The East Hampton Town Board has asked Congress to give its officials the power to impose restrictions on flights at the East Hampton Airport as part of a new Federal Aviation Administration work plan—a new tack in the town’s struggle to maintain control over traffic at the airport.
In a letter to the supervisors and mayors of the East End’s villages and towns, East Hampton officials asked their counterparts to urge U.S. Senators Kirsten Gillibrand and Charles Schumer and U.S. Representative Lee Zeldin to include language drafted by the town in the FAA legislation.
The proposed directives would order the FAA to allow the town to impose “reasonable restrictions” on flights at the airport immediately, and for as long as the town declines to accept FAA grant funding, as the town says the FAA had pledged it could do as part of a 2005 lawsuit settlement.
The town has proposed being freed from the Airport Noise and Capacity Act, or ANCA, as long as it no longer accepts FAA funding.
In early 2015, the town imposed curfews on flights at the airport based on correspondences between the FAA and former U.S. Representative Tim Bishop that town officials believed had left them with the power to impose reasonable limitations on flights.
But after charter helicopter companies sued, a U.S. Court of Appeals ruling last fall found that the town must comply with ANCA, which prevents municipal airport managers from setting restrictions on flights without express permission from the FAA.
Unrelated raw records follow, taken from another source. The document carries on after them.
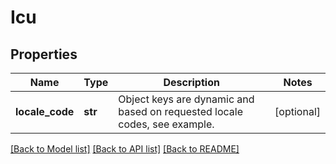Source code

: # Icu

## Properties
Name | Type | Description | Notes
------------ | ------------- | ------------- | -------------
**locale_code** | **str** | Object keys are dynamic and based on requested locale codes, see example. | [optional] 

[[Back to Model list]](../README.md#documentation-for-models) [[Back to API list]](../README.md#documentation-for-api-endpoints) [[Back to README]](../README.md)


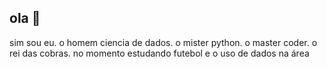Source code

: ## ola 👋

<!--
**lucasccalmon/lucasccalmon** is a ✨ _special_ ✨ repository because its `README.md` (this file) appears on your GitHub profile.

Here are some ideas to get you started:

- 🔭 I’m currently working on ...
- 🌱 I’m currently learning ...
- 👯 I’m looking to collaborate on ...
- 🤔 I’m looking for help with ...
- 💬 Ask me about ...
- 📫 How to reach me: ...
- 😄 Pronouns: ...
- ⚡ Fun fact: ...
-->

sim sou eu. o homem ciencia de dados. o mister python. o master coder. o rei das cobras.
no momento estudando futebol e o uso de dados na área

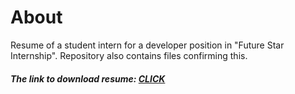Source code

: # About
Resume of a student intern for a developer position in "Future Star Internship". Repository also contains files confirming this.
#####  The link to download resume: [CLICK](https://github.com/De-Par/CV/blob/main/CV.pdf)

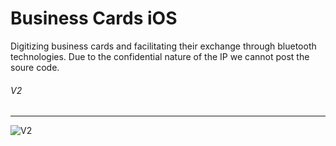 # Business Cards iOS 
Digitizing business cards and facilitating their exchange through bluetooth technologies. Due to the confidential nature of the IP we cannot post the soure code.
###### V2
-----
![V2](https://github.com/pinginc/businesscards/blob/master/pingv2%20copy.png)
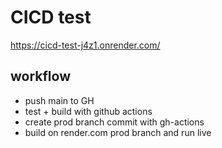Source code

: # CICD test
https://cicd-test-j4z1.onrender.com/

## workflow
- push main to GH
- test + build with github actions
- create prod branch commit with gh-actions
- build on render.com prod branch and run live
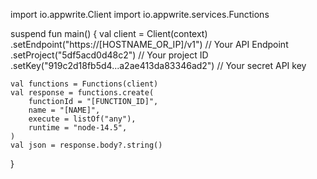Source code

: import io.appwrite.Client
import io.appwrite.services.Functions

suspend fun main() {
    val client = Client(context)
      .setEndpoint("https://[HOSTNAME_OR_IP]/v1") // Your API Endpoint
      .setProject("5df5acd0d48c2") // Your project ID
      .setKey("919c2d18fb5d4...a2ae413da83346ad2") // Your secret API key

    val functions = Functions(client)
    val response = functions.create(
        functionId = "[FUNCTION_ID]",
        name = "[NAME]",
        execute = listOf("any"),
        runtime = "node-14.5",
    )
    val json = response.body?.string()
}
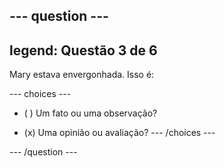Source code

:--- question ---
---
legend: Questão 3 de 6
---

Mary estava envergonhada. Isso é:

--- choices ---
- ( ) Um fato ou uma observação?

- (x) Uma opinião ou avaliação?
--- /choices ---

--- /question ---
Last month, the town began preparing to apply to the FAA for permission to impose new flight rules. The application, however, could take several years to complete.
Congress is in the process of drafting a “reauthorization” of the FAA, a periodic review of the agency’s charge. Following the rejection by the U.S. Supreme Court of a request to hear an appeal of the case challenging the curfews, town officials said they would be exploring a variety of avenues to try to win control of the airport.
The language the town has proposed reads: “Unless [the town] wishes to remain eligible to receive future grants of federal funding … [the town] is not required to comply with the requirements under the Airport Noise and Capacity Act of 1990,” and “[The town] shall not be in violation of the prohibitions against exclusive rights … by adopting any such new airport noise and access restriction.”